Chisti Mohammod Jobayer, Graham Stephen M, Duke Trevor, Ahmed Tahmeed, Ashraf Hasan, Faruque Abu Syed Golam, La Vincente Sophie, Banu Sayera, Raqib Rubhana, Salam Mohammed Abdus
International Centre for Diarrhoeal Disease Research, Bangladesh, Dhaka, Bangladesh; Centre for International Child Health, The University of Melbourne Department of Paediatrics and Murdoch Childrens Research Institute, Royal Children's Hospital, Melbourne, Australia.
Centre for International Child Health, The University of Melbourne Department of Paediatrics and Murdoch Childrens Research Institute, Royal Children's Hospital, Melbourne, Australia; International Union Against Tuberculosis and Lung Disease, Paris, France.
PLoS One. 2014 Apr 2;9(4):e93776. doi: 10.1371/journal.pone.0093776. eCollection 2014.
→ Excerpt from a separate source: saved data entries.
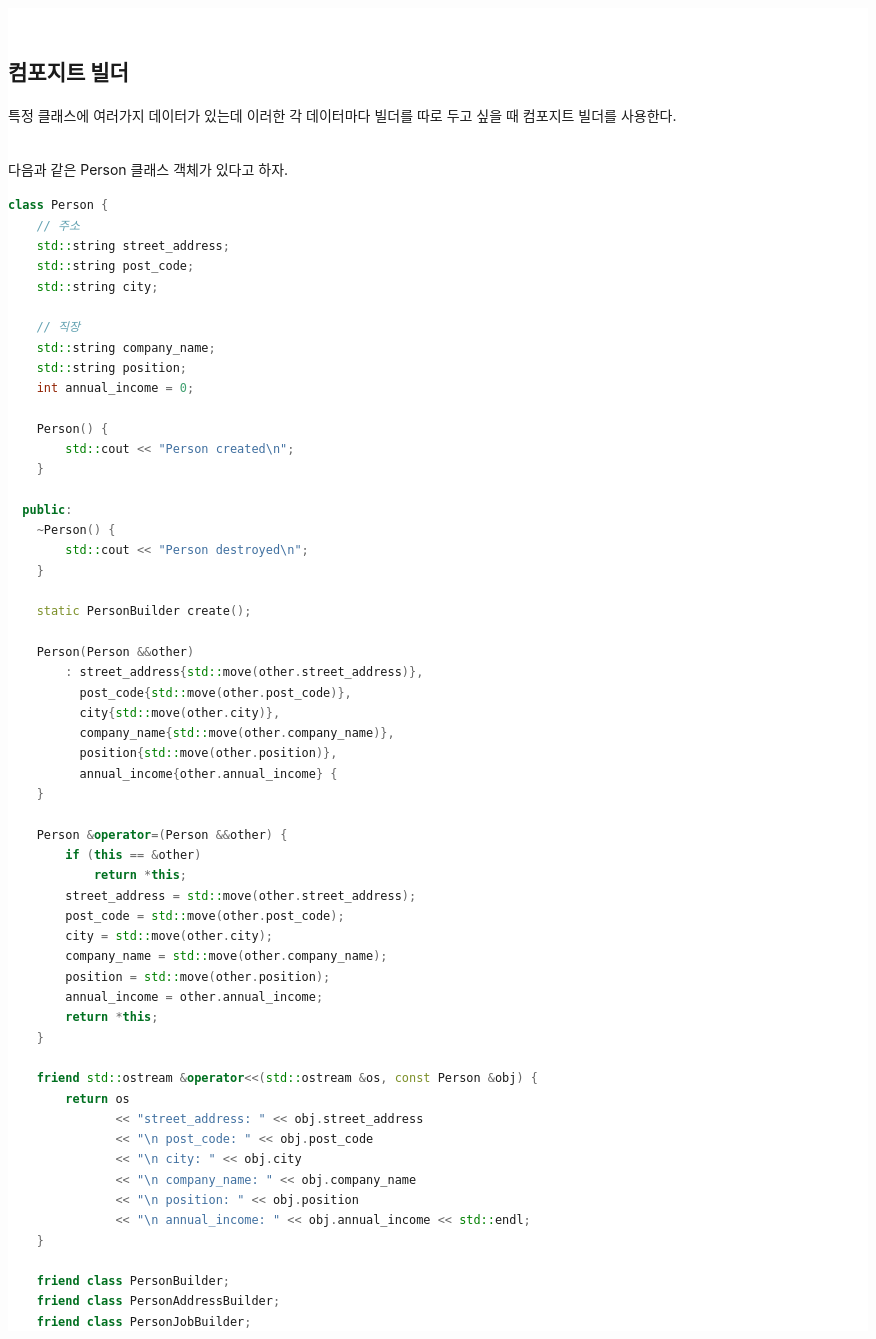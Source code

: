 &nbsp;  
## 컴포지트 빌더  

특정 클래스에 여러가지 데이터가 있는데 이러한 각 데이터마다 빌더를 따로 두고 싶을 때 컴포지트 빌더를 사용한다.  
&nbsp;  

다음과 같은 Person 클래스 객체가 있다고 하자.  
```c++
class Person {
    // 주소
    std::string street_address;
    std::string post_code;
    std::string city;

    // 직장
    std::string company_name;
    std::string position;
    int annual_income = 0;

    Person() {
        std::cout << "Person created\n";
    }

  public:
    ~Person() {
        std::cout << "Person destroyed\n";
    }

    static PersonBuilder create();

    Person(Person &&other)
        : street_address{std::move(other.street_address)},
          post_code{std::move(other.post_code)},
          city{std::move(other.city)},
          company_name{std::move(other.company_name)},
          position{std::move(other.position)},
          annual_income{other.annual_income} {
    }

    Person &operator=(Person &&other) {
        if (this == &other)
            return *this;
        street_address = std::move(other.street_address);
        post_code = std::move(other.post_code);
        city = std::move(other.city);
        company_name = std::move(other.company_name);
        position = std::move(other.position);
        annual_income = other.annual_income;
        return *this;
    }

    friend std::ostream &operator<<(std::ostream &os, const Person &obj) {
        return os
               << "street_address: " << obj.street_address
               << "\n post_code: " << obj.post_code
               << "\n city: " << obj.city
               << "\n company_name: " << obj.company_name
               << "\n position: " << obj.position
               << "\n annual_income: " << obj.annual_income << std::endl;
    }

    friend class PersonBuilder;
    friend class PersonAddressBuilder;
    friend class PersonJobBuilder;
```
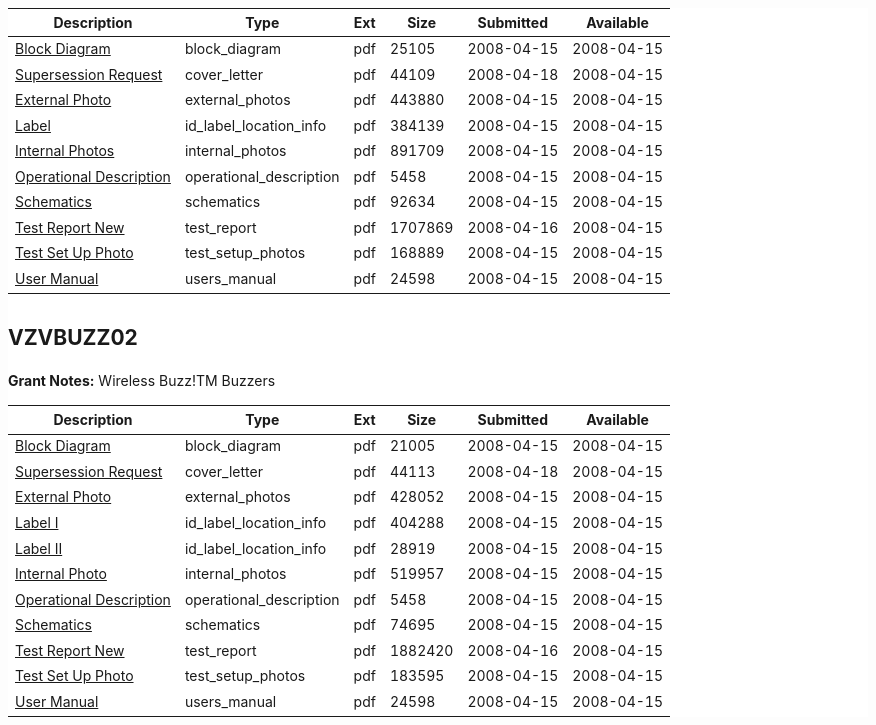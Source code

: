 | Description | Type | Ext | Size | Submitted | Available |
| ----------- | ---- | --- | ---- | --------- | --------- |
| [Block Diagram](VZVBUZZ01/c59efbd729c7f3d19ffe2be387ac7c37/927802.pdf) | block_diagram | pdf | 25105 | 2008-04-15 | 2008-04-15 |
| [Supersession Request](VZVBUZZ01/c59efbd729c7f3d19ffe2be387ac7c37/929673.pdf) | cover_letter | pdf | 44109 | 2008-04-18 | 2008-04-15 |
| [External Photo](VZVBUZZ01/c59efbd729c7f3d19ffe2be387ac7c37/927803.pdf) | external_photos | pdf | 443880 | 2008-04-15 | 2008-04-15 |
| [Label](VZVBUZZ01/c59efbd729c7f3d19ffe2be387ac7c37/927804.pdf) | id_label_location_info | pdf | 384139 | 2008-04-15 | 2008-04-15 |
| [Internal Photos](VZVBUZZ01/c59efbd729c7f3d19ffe2be387ac7c37/927805.pdf) | internal_photos | pdf | 891709 | 2008-04-15 | 2008-04-15 |
| [Operational Description](VZVBUZZ01/c59efbd729c7f3d19ffe2be387ac7c37/927806.pdf) | operational_description | pdf | 5458 | 2008-04-15 | 2008-04-15 |
| [Schematics](VZVBUZZ01/c59efbd729c7f3d19ffe2be387ac7c37/927807.pdf) | schematics | pdf | 92634 | 2008-04-15 | 2008-04-15 |
| [Test Report New](VZVBUZZ01/c59efbd729c7f3d19ffe2be387ac7c37/928329.pdf) | test_report | pdf | 1707869 | 2008-04-16 | 2008-04-15 |
| [Test Set Up Photo](VZVBUZZ01/c59efbd729c7f3d19ffe2be387ac7c37/927808.pdf) | test_setup_photos | pdf | 168889 | 2008-04-15 | 2008-04-15 |
| [User Manual](VZVBUZZ01/c59efbd729c7f3d19ffe2be387ac7c37/927810.pdf) | users_manual | pdf | 24598 | 2008-04-15 | 2008-04-15 |
## VZVBUZZ02
**Grant Notes:** Wireless Buzz!TM Buzzers

| Description | Type | Ext | Size | Submitted | Available |
| ----------- | ---- | --- | ---- | --------- | --------- |
| [Block Diagram](VZVBUZZ02/dd23fbd795d1289f59216a4a428defe4/927811.pdf) | block_diagram | pdf | 21005 | 2008-04-15 | 2008-04-15 |
| [Supersession Request](VZVBUZZ02/dd23fbd795d1289f59216a4a428defe4/929674.pdf) | cover_letter | pdf | 44113 | 2008-04-18 | 2008-04-15 |
| [External Photo](VZVBUZZ02/dd23fbd795d1289f59216a4a428defe4/927813.pdf) | external_photos | pdf | 428052 | 2008-04-15 | 2008-04-15 |
| [Label I](VZVBUZZ02/dd23fbd795d1289f59216a4a428defe4/927814.pdf) | id_label_location_info | pdf | 404288 | 2008-04-15 | 2008-04-15 |
| [Label II](VZVBUZZ02/dd23fbd795d1289f59216a4a428defe4/927816.pdf) | id_label_location_info | pdf | 28919 | 2008-04-15 | 2008-04-15 |
| [Internal Photo](VZVBUZZ02/dd23fbd795d1289f59216a4a428defe4/927815.pdf) | internal_photos | pdf | 519957 | 2008-04-15 | 2008-04-15 |
| [Operational Description](VZVBUZZ02/dd23fbd795d1289f59216a4a428defe4/927806.pdf) | operational_description | pdf | 5458 | 2008-04-15 | 2008-04-15 |
| [Schematics](VZVBUZZ02/dd23fbd795d1289f59216a4a428defe4/927812.pdf) | schematics | pdf | 74695 | 2008-04-15 | 2008-04-15 |
| [Test Report New](VZVBUZZ02/dd23fbd795d1289f59216a4a428defe4/928330.pdf) | test_report | pdf | 1882420 | 2008-04-16 | 2008-04-15 |
| [Test Set Up Photo](VZVBUZZ02/dd23fbd795d1289f59216a4a428defe4/927818.pdf) | test_setup_photos | pdf | 183595 | 2008-04-15 | 2008-04-15 |
| [User Manual](VZVBUZZ02/dd23fbd795d1289f59216a4a428defe4/927810.pdf) | users_manual | pdf | 24598 | 2008-04-15 | 2008-04-15 |
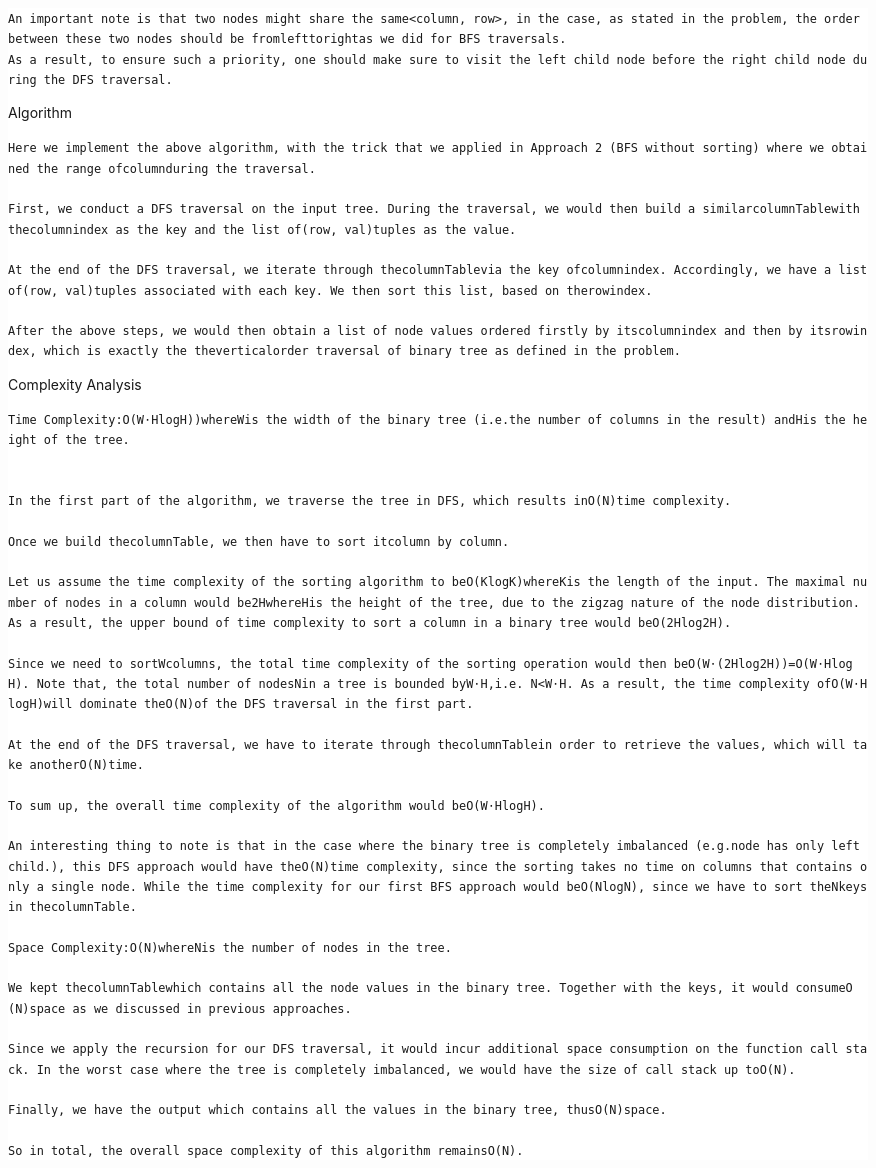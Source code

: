     An important note is that two nodes might share the same<column, row>, in the case, as stated in the problem, the order between these two nodes should be fromlefttorightas we did for BFS traversals.
    As a result, to ensure such a priority, one should make sure to visit the left child node before the right child node during the DFS traversal.

Algorithm

    Here we implement the above algorithm, with the trick that we applied in Approach 2 (BFS without sorting) where we obtained the range ofcolumnduring the traversal.

    First, we conduct a DFS traversal on the input tree. During the traversal, we would then build a similarcolumnTablewith thecolumnindex as the key and the list of(row, val)tuples as the value.

    At the end of the DFS traversal, we iterate through thecolumnTablevia the key ofcolumnindex. Accordingly, we have a list of(row, val)tuples associated with each key. We then sort this list, based on therowindex.

    After the above steps, we would then obtain a list of node values ordered firstly by itscolumnindex and then by itsrowindex, which is exactly the theverticalorder traversal of binary tree as defined in the problem.

Complexity Analysis

    Time Complexity:O(W⋅HlogH))whereWis the width of the binary tree (i.e.the number of columns in the result) andHis the height of the tree.


    In the first part of the algorithm, we traverse the tree in DFS, which results inO(N)time complexity.

    Once we build thecolumnTable, we then have to sort itcolumn by column.

    Let us assume the time complexity of the sorting algorithm to beO(KlogK)whereKis the length of the input. The maximal number of nodes in a column would be2H​whereHis the height of the tree, due to the zigzag nature of the node distribution. As a result, the upper bound of time complexity to sort a column in a binary tree would beO(2H​log2H​).

    Since we need to sortWcolumns, the total time complexity of the sorting operation would then beO(W⋅(2H​log2H​))=O(W⋅HlogH). Note that, the total number of nodesNin a tree is bounded byW⋅H,i.e. N<W⋅H. As a result, the time complexity ofO(W⋅HlogH)will dominate theO(N)of the DFS traversal in the first part.

    At the end of the DFS traversal, we have to iterate through thecolumnTablein order to retrieve the values, which will take anotherO(N)time.

    To sum up, the overall time complexity of the algorithm would beO(W⋅HlogH).

    An interesting thing to note is that in the case where the binary tree is completely imbalanced (e.g.node has only left child.), this DFS approach would have theO(N)time complexity, since the sorting takes no time on columns that contains only a single node. While the time complexity for our first BFS approach would beO(NlogN), since we have to sort theNkeys in thecolumnTable.

    Space Complexity:O(N)whereNis the number of nodes in the tree.

    We kept thecolumnTablewhich contains all the node values in the binary tree. Together with the keys, it would consumeO(N)space as we discussed in previous approaches.

    Since we apply the recursion for our DFS traversal, it would incur additional space consumption on the function call stack. In the worst case where the tree is completely imbalanced, we would have the size of call stack up toO(N).

    Finally, we have the output which contains all the values in the binary tree, thusO(N)space.

    So in total, the overall space complexity of this algorithm remainsO(N).
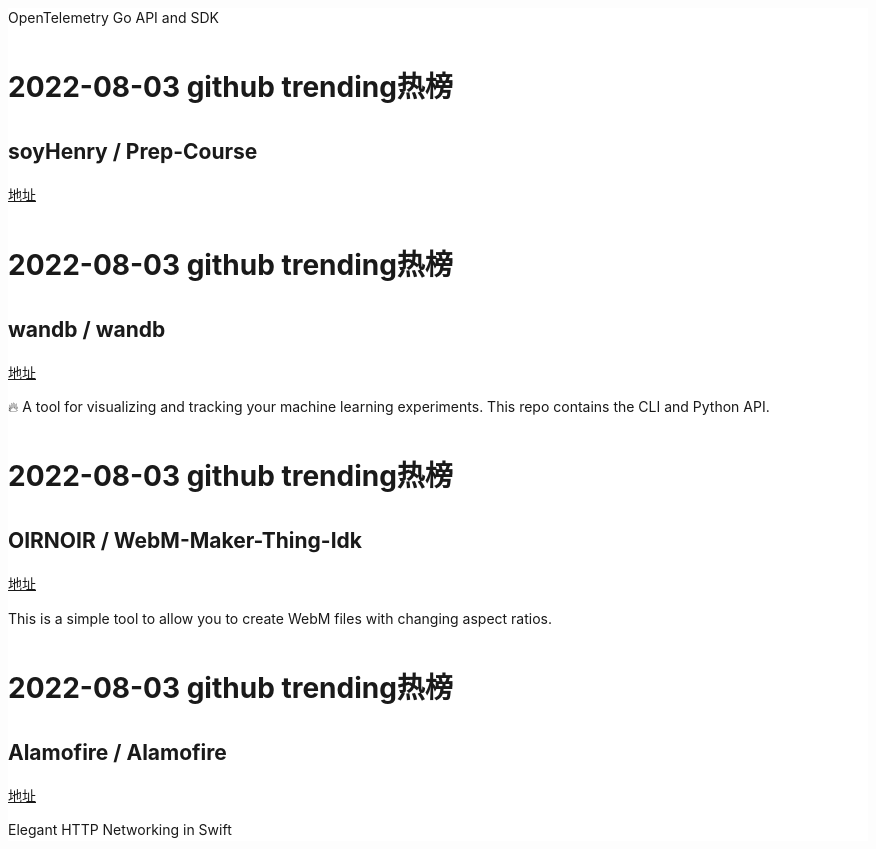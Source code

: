 OpenTelemetry Go API and SDK
# 2022-08-03 github trending热榜
## soyHenry / Prep-Course
[地址](/soyHenry/Prep-Course)


# 2022-08-03 github trending热榜
## wandb / wandb
[地址](/wandb/wandb)

🔥
A tool for visualizing and tracking your machine learning experiments. This repo contains the CLI and Python API.
# 2022-08-03 github trending热榜
## OIRNOIR / WebM-Maker-Thing-Idk
[地址](/OIRNOIR/WebM-Maker-Thing-Idk)

This is a simple tool to allow you to create WebM files with changing aspect ratios.
# 2022-08-03 github trending热榜
## Alamofire / Alamofire
[地址](/Alamofire/Alamofire)

Elegant HTTP Networking in Swift
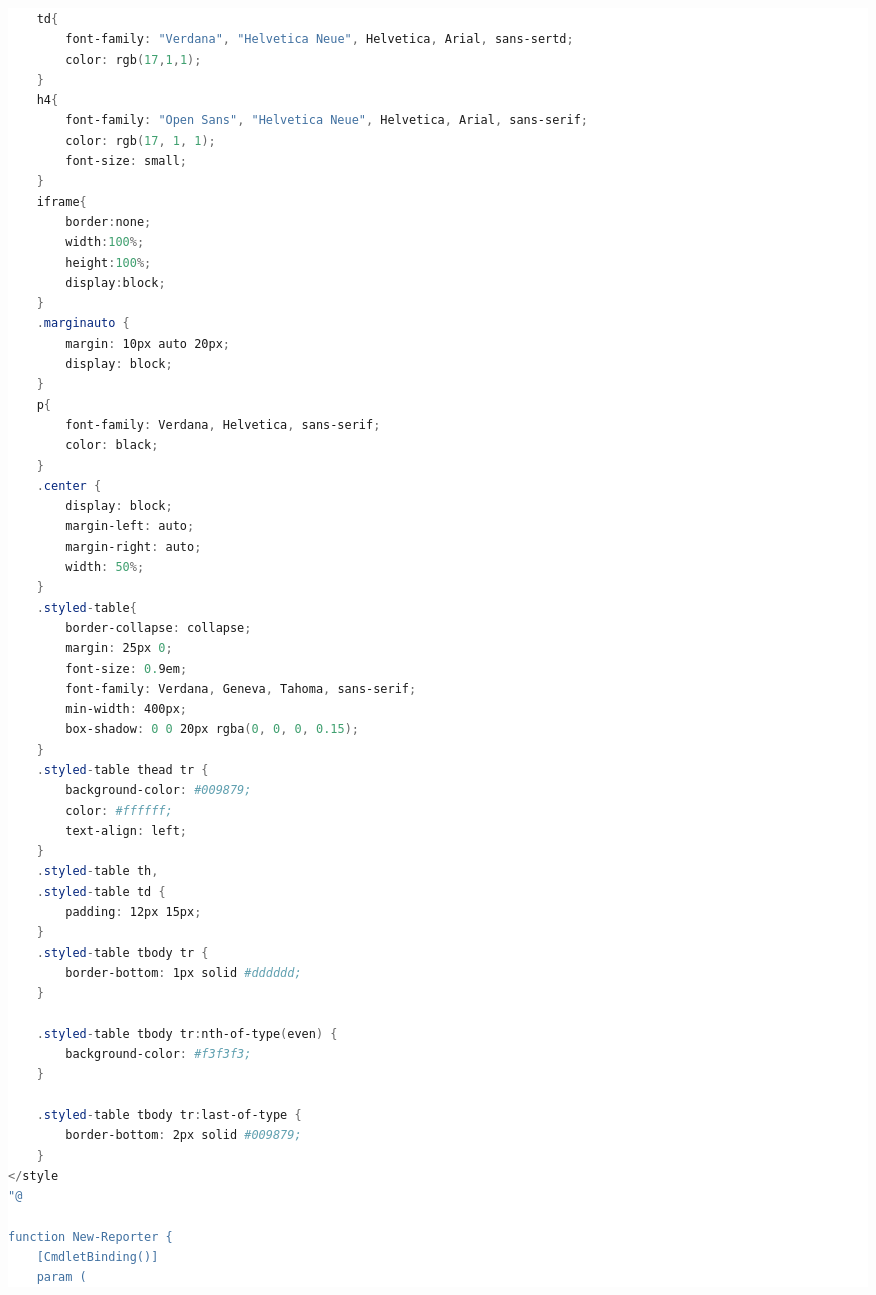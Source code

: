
 ```powershell
    td{  
        font-family: "Verdana", "Helvetica Neue", Helvetica, Arial, sans-sertd;  
        color: rgb(17,1,1);  
    }  
    h4{  
        font-family: "Open Sans", "Helvetica Neue", Helvetica, Arial, sans-serif;  
        color: rgb(17, 1, 1);  
        font-size: small;  
    }  
    iframe{  
        border:none;  
        width:100%;  
        height:100%;  
        display:block;  
    }  
    .marginauto {  
        margin: 10px auto 20px;  
        display: block;  
    }  
    p{  
        font-family: Verdana, Helvetica, sans-serif;  
        color: black;  
    }  
    .center {  
        display: block;  
        margin-left: auto;  
        margin-right: auto;  
        width: 50%;  
    }  
    .styled-table{  
        border-collapse: collapse;  
        margin: 25px 0;  
        font-size: 0.9em;  
        font-family: Verdana, Geneva, Tahoma, sans-serif;  
        min-width: 400px;  
        box-shadow: 0 0 20px rgba(0, 0, 0, 0.15);  
    }  
    .styled-table thead tr {  
        background-color: #009879;  
        color: #ffffff;  
        text-align: left;  
    }  
    .styled-table th,  
    .styled-table td {  
        padding: 12px 15px;  
    }  
    .styled-table tbody tr {  
        border-bottom: 1px solid #dddddd;  
    }
    
    .styled-table tbody tr:nth-of-type(even) {  
        background-color: #f3f3f3;  
    }
    
    .styled-table tbody tr:last-of-type {  
        border-bottom: 2px solid #009879;  
    }
</style 
"@

function New-Reporter {
    [CmdletBinding()]
    param (
```

[1]: https://aditya-pratap9557.medium.com/?source=post_page-----a6748657d150--------------------------------
[2]: https://stackoverflow.com/questions/58466227/get-filehash-unable-to-read-the-file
Severe malnutrition is a risk factor for pneumonia due to a wide range of pathogens but aetiological data are limited and the role of Mycobacterium tuberculosis is uncertain.
We prospectively investigated severely malnourished young children (<5 years) with radiological pneumonia admitted over a 15-month period. Investigations included blood culture, sputa for microscopy and mycobacterial culture. Xpert MTB/RIF assay was introduced during the study. Study children were followed for 12 weeks following their discharge from the hospital.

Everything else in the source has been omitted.